Manteca hasn’t even put the finishing touches on a general plan update designed to enable the city to more than double in size to 206,368 people but Mayor Ben Cantu says the city should start thinking now about making a push to accommodate growth within at least a half mile of Jack Tone Road.
Cantu on Tuesday said the city needs to start making plans sooner than later to make it possible to extend wastewater and water lines eastward toward Jack Tone Road to allow future growth to occur.
His comments came during a combined City Council/Planning Commission general plan update workshop after Dee Wackerly — a rural resident in the Fig Avenue and Peach neighborhoods in the crosshairs of the city’s southward push — spoke.
“Is there a reason Manteca has to compete with Modesto to be a big city?” Wackerly asked in reference to land uses in the proposed general plan update including those designated for urban reserve residential that have the potential to take Manteca to 228,608 people.
Modesto, as California’s 18th largest city, currently has 219,294 residents.
Councilman Charlie Halford noted Manteca cannot grow farther to the west due to it bordering Lathrop. To the north it would be stopped by Stockton most likely at French Camp Road.
Heading south, the 200-year floorplan will be a natural barrier unless someone spends significant money that Halford said would require spending a dollar amount with a “lot of zeros” to upgrade both the Stanislaus and San Joaquin levees.
That leaves Manteca only one direction to grow after the next 20 years or so — east.
It vas noted if the area is not developed by Manteca, some other jurisdiction — Stockton, the county through a development possibly like Mountain House, or possibly Ripon — would likely do so.
Cantu: City is ‘here to
plan for the future’
“The city itself does not develop land,” Cantu said. “We are here to plan for the future.”
Cantu added a building moratorium, unless there is an overwhelming legal justification such as insufficient wastewater or water capacity, can’t be imposed.
Halford noted moratoriums almost always make housing even more scarce given it drives up prices to rent or buy even further across the board.
“We do have an obligation by the state to build housing,” Community Development Services Director Chris Erias noted.
That’s due to state legislation put in place to counter the state’s acute — and growing — housing shortage.
However, that only applies to areas within Manteca’s own jurisdiction or city limits.
The city is pursuing a general plan update to guide growth for the next 20 years that includes land that is not a part of the city but rather in Manteca’s planning area.

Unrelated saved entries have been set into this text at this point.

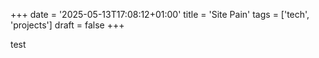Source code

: +++
date = '2025-05-13T17:08:12+01:00'
title = 'Site Pain'
tags = ['tech', 'projects']
draft = false
+++

test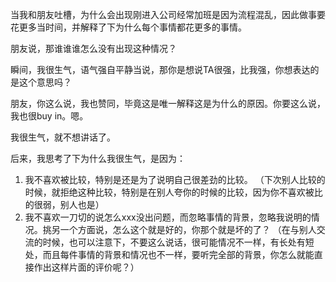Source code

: 当我和朋友吐槽，为什么会出现刚进入公司经常加班是因为流程混乱，因此做事要花更多当时间，并解释了下为什么每个事情都花更多的事情。

朋友说，那谁谁谁怎么没有出现这种情况？

瞬间，我很生气，语气强自平静当说，那你是想说TA很强，比我强，你想表达的是这个意思吗？

朋友，你这么说，我也赞同，毕竟这是唯一解释这是为什么的原因。你要这么说，我也很buy in。嗯。

我很生气，就不想讲话了。

后来，我思考了下为什么我很生气，是因为：
1. 我不喜欢被比较，特别是还是为了说明自己很差劲的比较。
（下次别人比较的时候，就拒绝这种比较，特别是在别人夸你的时候的比较，因为你不喜欢被比的很弱，别人也是）
2. 我不喜欢一刀切的说怎么xxx没出问题，而忽略事情的背景，忽略我说明的情况。挑另一个方面说，怎么这个就是好的，你那个就是坏的了？
（在与别人交流的时候，也可以注意下，不要这么说话，很可能情况不一样，有长处有短处，而且每件事情的背景和情况也不一样，要听完全部的背景，你怎么就能直接作出这样片面的评价呢？）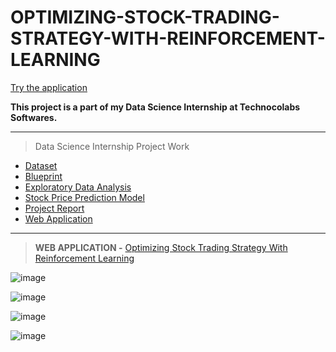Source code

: # OPTIMIZING-STOCK-TRADING-STRATEGY-WITH-REINFORCEMENT-LEARNING
 
 [Try the application](https://stock-trading-with-rl.herokuapp.com)

**This project is a part of my Data Science Internship at Technocolabs Softwares.**

---

  > Data Science Internship Project Work
  - [Dataset](https://github.com/Amey-Thakur/OPTIMIZING-STOCK-TRADING-STRATEGY-WITH-REINFORCEMENT-LEARNING/blob/main/all_stocks_5yr.csv)
  - [Blueprint](https://github.com/Amey-Thakur/OPTIMIZING-STOCK-TRADING-STRATEGY-WITH-REINFORCEMENT-LEARNING/blob/main/AMEY%20THAKUR%20-%20BLUEPRINT.pdf)
  - [Exploratory Data Analysis](https://www.kaggle.com/ameythakur20/exploratory-data-analysis)
  - [Stock Price Prediction Model](https://www.kaggle.com/ameythakur20/stock-price-prediction-model)
  - [Project Report](https://github.com/Amey-Thakur/OPTIMIZING-STOCK-TRADING-STRATEGY-WITH-REINFORCEMENT-LEARNING/blob/main/PROJECT%20REPORT.pdf)
  - [Web Application](https://stock-trading-with-rl.herokuapp.com)

---

  > **WEB APPLICATION -** [Optimizing Stock Trading Strategy With Reinforcement Learning](https://stock-trading-with-rl.herokuapp.com)

![image](https://user-images.githubusercontent.com/54937357/133926554-433535a5-b4bb-4321-9aaf-f1b1f32da567.png)

![image](https://user-images.githubusercontent.com/54937357/133926561-833f79e0-73c4-487f-a122-cd520826c8fb.png)

![image](https://user-images.githubusercontent.com/54937357/133926571-39ed380b-4a5f-4857-8a65-189ebb75d713.png)

![image](https://user-images.githubusercontent.com/54937357/133926579-e79fcb8e-8e00-4cc2-b7ec-0f6883bdea89.png)
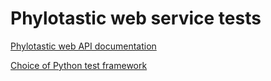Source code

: # Phylotastic web service tests

[Phylotastic web API documentation](https://github.com/phylotastic/phylo_services_docs/blob/master/ServiceDescription/PhyloServicesDescription.md)

[Choice of Python test framework](doc/test-framework-choice.md)
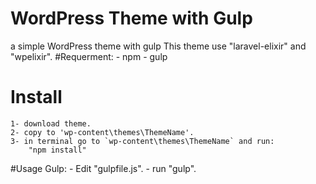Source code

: # WordPress Theme with Gulp
a simple WordPress theme with gulp
This theme use "laravel-elixir" and "wpelixir".
#Requerment: 
	- npm
	- gulp

# Install

	1- download theme.
	2- copy to 'wp-content\themes\ThemeName'.
	3- in terminal go to `wp-content\themes\ThemeName` and run:
		"npm install"
		
#Usage Gulp:
	- Edit "gulpfile.js".
	- run "gulp".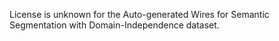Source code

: License is unknown for the Auto-generated Wires for Semantic Segmentation with Domain-Independence dataset.
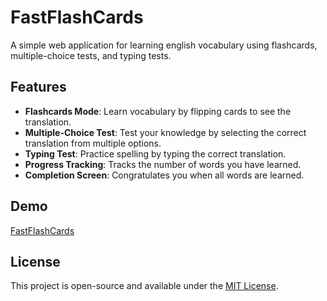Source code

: # FastFlashCards

A simple web application for learning english vocabulary using flashcards, multiple-choice tests, and typing tests.

## Features

- **Flashcards Mode**: Learn vocabulary by flipping cards to see the translation.
- **Multiple-Choice Test**: Test your knowledge by selecting the correct translation from multiple options.
- **Typing Test**: Practice spelling by typing the correct translation.
- **Progress Tracking**: Tracks the number of words you have learned.
- **Completion Screen**: Congratulates you when all words are learned.

## Demo

[FastFlashCards](https://matik13.github.io/fast-flash-cards/)

## License

This project is open-source and available under the [MIT License](LICENSE).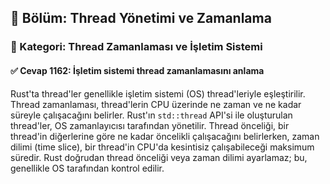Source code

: ## 📘 Bölüm: Thread Yönetimi ve Zamanlama  
### 🔹 Kategori: Thread Zamanlaması ve İşletim Sistemi  
#### ✅ Cevap 1162: İşletim sistemi thread zamanlamasını anlama

Rust'ta thread'ler genellikle işletim sistemi (OS) thread'leriyle eşleştirilir. Thread zamanlaması, thread'lerin CPU üzerinde ne zaman ve ne kadar süreyle çalışacağını belirler. Rust'ın `std::thread` API'si ile oluşturulan thread'ler, OS zamanlayıcısı tarafından yönetilir. Thread önceliği, bir thread'in diğerlerine göre ne kadar öncelikli çalışacağını belirlerken, zaman dilimi (time slice), bir thread'in CPU'da kesintisiz çalışabileceği maksimum süredir. Rust doğrudan thread önceliği veya zaman dilimi ayarlamaz; bu, genellikle OS tarafından kontrol edilir.
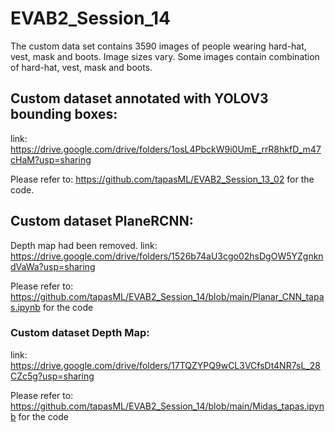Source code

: 
# EVAB2_Session_14
The custom data set contains 3590 images of people wearing hard-hat, vest, mask and boots.
Image sizes vary.
Some images contain combination of hard-hat, vest, mask and boots.


## Custom dataset annotated with YOLOV3 bounding boxes:
link: https://drive.google.com/drive/folders/1osL4PbckW9i0UmE_rrR8hkfD_m47cHaM?usp=sharing

Please refer to: https://github.com/tapasML/EVAB2_Session_13_02   for the code.


## Custom dataset PlaneRCNN:
Depth map had been removed.
link: https://drive.google.com/drive/folders/1526b74aU3cgo02hsDgOW5YZgnkndVaWa?usp=sharing

Please refer to: https://github.com/tapasML/EVAB2_Session_14/blob/main/Planar_CNN_tapas.ipynb for the code



### Custom dataset Depth Map:
link: https://drive.google.com/drive/folders/17TQZYPQ9wCL3VCfsDt4NR7sL_28CZc5g?usp=sharing

Please refer to: https://github.com/tapasML/EVAB2_Session_14/blob/main/Midas_tapas.ipynb  for the code

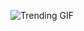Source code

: 
<!-- GIF_SECTION -->
![Trending GIF](https://media2.giphy.com/media/v1.Y2lkPThiYjIxNzcybTEzb2ZzcThuY3o5Zmt3bDZpd2N1bm53YWg0ampya3A5d3NkbDJsNyZlcD12MV9naWZzX3NlYXJjaCZjdD1n/scZPhLqaVOM1qG4lT9/giphy.gif)
<!-- END_GIF_SECTION -->
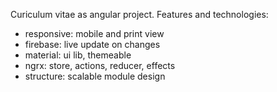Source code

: Curiculum vitae as angular project.
Features and technologies:
- responsive: mobile and print view
- firebase: live update on changes
- material: ui lib, themeable
- ngrx: store, actions, reducer, effects
- structure: scalable module design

The city is assigning potential uses to that land based on the assumption it is logical to annex it to the city.
That includes areas identified as urban reserve typically earmarked for development beyond 20 years plus land left in an agricultural designation.
But as critics point out why include large swaths of agricultural land in the city’s planning area unless the intent is to eventually annex and develop it?

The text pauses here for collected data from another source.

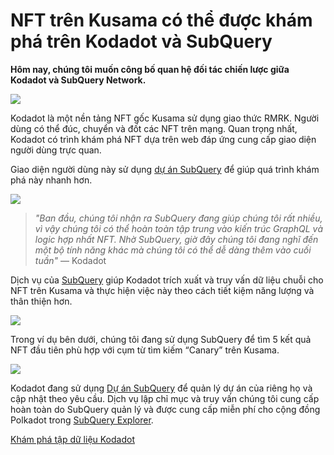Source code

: # NFT trên Kusama có thể được khám phá trên Kodadot và SubQuery

**Hôm nay, chúng tôi muốn công bố quan hệ đối tác chiến lược giữa Kodadot và SubQuery Network.**

![](https://miro.medium.com/max/1400/1*Y4kdG9uEoxrySzb19QKxPg.gif)

Kodadot là một nền tảng NFT gốc Kusama sử dụng giao thức RMRK. Người dùng có thể đúc, chuyển và đốt các NFT trên mạng. Quan trọng nhất, Kodadot có trình khám phá NFT dựa trên web đáp ứng cung cấp giao diện người dùng trực quan.

Giao diện người dùng này sử dụng [dự án SubQuery](https://explorer.subquery.network/subquery/vikiival/magick) để giúp quá trình khám phá này nhanh hơn.

![](https://miro.medium.com/max/1400/0*3TdpXjj1iwGNdA3n)

> _"Ban đầu, chúng tôi nhận ra SubQuery đang giúp chúng tôi rất nhiều, vì vậy chúng tôi có thể hoàn toàn tập trung vào kiến ​​trúc GraphQL và logic hợp nhất NFT. Nhờ SubQuery, giờ đây chúng tôi đang nghĩ đến một bộ tính năng khác mà chúng tôi có thể dễ dàng thêm vào cuối tuần"_ — Kodadot

Dịch vụ của [SubQuery](https://subquery.network/) giúp Kodadot trích xuất và truy vấn dữ liệu chuỗi cho NFT trên Kusama và thực hiện việc này theo cách tiết kiệm năng lượng và thân thiện hơn.

![](https://miro.medium.com/max/1400/0*AocvCHVWMsGtH1Oz)

Trong ví dụ bên dưới, chúng tôi đang sử dụng SubQuery để tìm 5 kết quả NFT đầu tiên phù hợp với cụm từ tìm kiếm “Canary” trên Kusama.

![](https://miro.medium.com/max/1400/0*QTzLpC0D-pYWDngZ)

Kodadot đang sử dụng [Dự án SubQuery](https://project.subquery.network/) để quản lý dự án của riêng họ và cập nhật theo yêu cầu. Dịch vụ lập chỉ mục và truy vấn chúng tôi cung cấp hoàn toàn do SubQuery quản lý và được cung cấp miễn phí cho cộng đồng Polkadot trong [SubQuery Explorer](https://explorer.subquery.network/).

[Khám phá tập dữ liệu Kodadot](https://explorer.subquery.network/subquery/vikiival/magick)
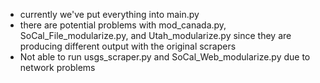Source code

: - currently we've put everything into main.py
- there are potential problems with mod_canada.py, SoCal_File_modularize.py, and Utah_modularize.py since they are producing different output with the original scrapers
- Not able to run usgs_scraper.py and SoCal_Web_modularize.py due to network problems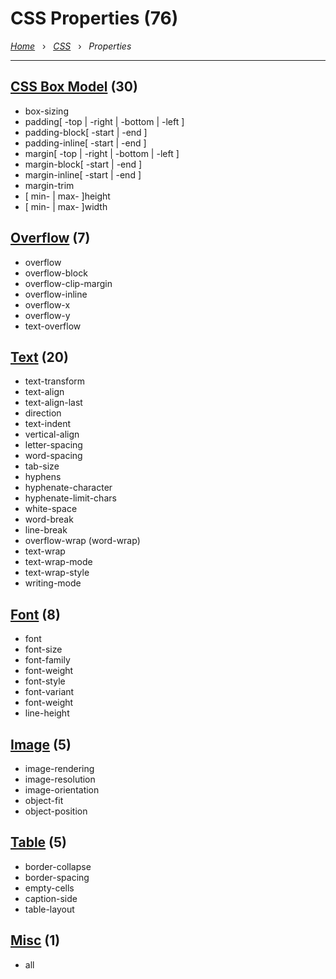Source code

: # CSS Properties (76)

*[Home](../README.md)* &nbsp; › &nbsp;
*[CSS](./css.md)* &nbsp; › &nbsp;
*Properties*

---

## [CSS Box Model](./box-model.md) (30)

- box-sizing
- padding[ -top | -right | -bottom | -left ]
- padding-block[ -start | -end ]
- padding-inline[ -start | -end ]
- margin[ -top | -right | -bottom | -left ]
- margin-block[ -start | -end ]
- margin-inline[ -start | -end ]
- margin-trim
- [ min- | max- ]height
- [ min- | max- ]width

## [Overflow](./overflow.md) (7)

- overflow
- overflow-block
- overflow-clip-margin
- overflow-inline
- overflow-x
- overflow-y
- text-overflow

## [Text](./text.md) (20)

- text-transform
- text-align
- text-align-last
- direction
- text-indent
- vertical-align
- letter-spacing
- word-spacing
- tab-size
- hyphens
- hyphenate-character
- hyphenate-limit-chars
- white-space
- word-break
- line-break
- overflow-wrap (word-wrap)
- text-wrap
- text-wrap-mode
- text-wrap-style
- writing-mode

## [Font](./font.md) (8)

- font
- font-size
- font-family
- font-weight
- font-style
- font-variant
- font-weight
- line-height

## [Image](./image.md) (5)

- image-rendering
- image-resolution
- image-orientation
- object-fit
- object-position

## [Table](./table.md) (5)

- border-collapse
- border-spacing
- empty-cells
- caption-side
- table-layout

## [Misc](./misc.md) (1)

- all
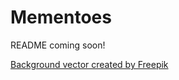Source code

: # Mementoes

README coming soon!

<a href="http://www.freepik.com/free-photos-vectors/background">Background vector created by Freepik</a>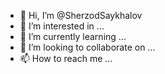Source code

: - 👋 Hi, I’m @SherzodSaykhalov
- 👀 I’m interested in ...
- 🌱 I’m currently learning ...
- 💞️ I’m looking to collaborate on ...
- 📫 How to reach me ...

<!---
SherzodSaykhalov/SherzodSaykhalov is a ✨ special ✨ repository because its `README.md` (this file) appears on your GitHub profile.
You can click the Preview link to take a look at your changes.
--->
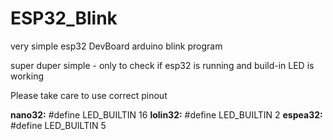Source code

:# ESP32_Blink
very simple esp32 DevBoard arduino blink program

super duper simple - only to check if esp32 is running and build-in LED is working

Please take care to use correct pinout

  **nano32:**  #define LED_BUILTIN 16
  **lolin32:** #define LED_BUILTIN 2
  **espea32:** #define LED_BUILTIN 5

Such was the case with areas south of the 120 Bypass several general plans ago that were designated as agriculture but has since been annexed to the city and ground broken to build thousands of homes.

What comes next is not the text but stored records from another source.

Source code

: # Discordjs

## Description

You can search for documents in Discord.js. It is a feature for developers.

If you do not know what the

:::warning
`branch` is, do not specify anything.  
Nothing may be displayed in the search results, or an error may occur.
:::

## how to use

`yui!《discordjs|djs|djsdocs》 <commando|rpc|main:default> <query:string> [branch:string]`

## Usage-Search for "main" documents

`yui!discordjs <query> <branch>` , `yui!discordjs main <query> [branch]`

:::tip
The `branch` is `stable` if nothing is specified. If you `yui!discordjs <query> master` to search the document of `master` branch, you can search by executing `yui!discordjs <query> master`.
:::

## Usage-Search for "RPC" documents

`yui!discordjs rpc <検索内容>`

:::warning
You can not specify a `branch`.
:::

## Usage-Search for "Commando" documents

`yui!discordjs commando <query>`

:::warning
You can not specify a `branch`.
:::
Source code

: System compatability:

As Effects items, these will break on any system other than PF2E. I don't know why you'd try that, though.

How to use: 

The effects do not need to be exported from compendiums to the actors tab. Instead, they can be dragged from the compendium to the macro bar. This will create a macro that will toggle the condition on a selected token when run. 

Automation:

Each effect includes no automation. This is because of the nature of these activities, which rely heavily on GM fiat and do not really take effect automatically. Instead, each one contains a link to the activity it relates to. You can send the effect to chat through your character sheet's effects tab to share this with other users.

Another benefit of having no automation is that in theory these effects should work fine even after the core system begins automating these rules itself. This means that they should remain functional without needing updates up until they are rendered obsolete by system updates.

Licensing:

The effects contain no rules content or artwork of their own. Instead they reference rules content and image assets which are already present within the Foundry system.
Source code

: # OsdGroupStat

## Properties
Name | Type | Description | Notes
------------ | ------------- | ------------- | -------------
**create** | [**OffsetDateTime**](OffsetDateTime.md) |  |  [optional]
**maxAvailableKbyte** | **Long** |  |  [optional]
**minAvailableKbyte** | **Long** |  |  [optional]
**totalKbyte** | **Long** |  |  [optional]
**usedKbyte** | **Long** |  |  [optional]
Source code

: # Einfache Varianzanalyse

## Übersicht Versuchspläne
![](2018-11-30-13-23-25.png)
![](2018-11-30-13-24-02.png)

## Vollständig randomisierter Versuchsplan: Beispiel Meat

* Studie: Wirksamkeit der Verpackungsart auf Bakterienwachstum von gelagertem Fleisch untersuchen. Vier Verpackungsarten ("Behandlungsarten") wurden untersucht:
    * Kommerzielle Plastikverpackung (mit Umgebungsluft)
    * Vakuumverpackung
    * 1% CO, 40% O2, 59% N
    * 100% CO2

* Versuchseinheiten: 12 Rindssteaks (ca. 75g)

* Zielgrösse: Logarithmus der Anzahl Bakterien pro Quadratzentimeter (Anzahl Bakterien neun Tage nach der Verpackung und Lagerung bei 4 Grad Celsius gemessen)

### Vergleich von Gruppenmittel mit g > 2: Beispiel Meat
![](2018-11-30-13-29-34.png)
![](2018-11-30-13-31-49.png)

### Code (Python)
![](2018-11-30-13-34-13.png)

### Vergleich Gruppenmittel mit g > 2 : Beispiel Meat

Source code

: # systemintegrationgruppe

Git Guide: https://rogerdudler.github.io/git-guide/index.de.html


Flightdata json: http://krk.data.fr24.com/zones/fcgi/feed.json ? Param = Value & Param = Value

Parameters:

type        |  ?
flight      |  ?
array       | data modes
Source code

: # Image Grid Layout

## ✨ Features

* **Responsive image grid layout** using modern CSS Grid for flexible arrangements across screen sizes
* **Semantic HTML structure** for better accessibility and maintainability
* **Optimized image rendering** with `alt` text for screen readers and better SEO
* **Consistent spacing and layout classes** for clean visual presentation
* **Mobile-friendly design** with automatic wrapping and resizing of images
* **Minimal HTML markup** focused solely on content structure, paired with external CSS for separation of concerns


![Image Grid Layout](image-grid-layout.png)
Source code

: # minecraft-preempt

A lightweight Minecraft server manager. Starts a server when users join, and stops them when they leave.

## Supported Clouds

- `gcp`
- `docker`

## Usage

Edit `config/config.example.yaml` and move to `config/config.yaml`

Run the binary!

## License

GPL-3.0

The proposed general plan runs Manteca’s planning area north to French Camp Road with the northeast corner at French Camp Road where it meets Prescott Road.
It also takes the planning area to within a half mile of Jack Tone Road along Louise Avenue and East Highway 120.
City laying the foundation for
large scale growth to the east
In doing so it creates a large swath of land from Highway 99 to French Camp Road within ¾ of a mile or less of Jack Tone Road.
Why this is crucial is simple. Developers for years have told the city developing areas just to the northeast and east of the exiting city limits is problematic at best due to fairly small farm parcels hundreds of rural homes often on a half of an acre or less along roads such as Northland, Southland, Austin, Cottage, and Castle to name a few.
But the eastern limits of the planning area as proposed has parcels large enough that the economies of development would make it financially feasible to extend what powers growth — wastewater and water lines.
Wackerly and her neighbors for years have lamented the general plan process basically denies them any effective way of stopping growth from swallowing up their rural neighborhoods as more credence is given to the vision of developers that Manteca helps make policy through the general plan process.
Cantu has pulled no punches. He routinely has told critics — especially those in rural areas adjoining the city limits — that growth is essentially inevitable and that it is the city’s responsibility to make sure it is done right.
And more than once he has told critics that the roadways and growth the city is planning for will happen long after he and rural residents who are opposed to it are dead.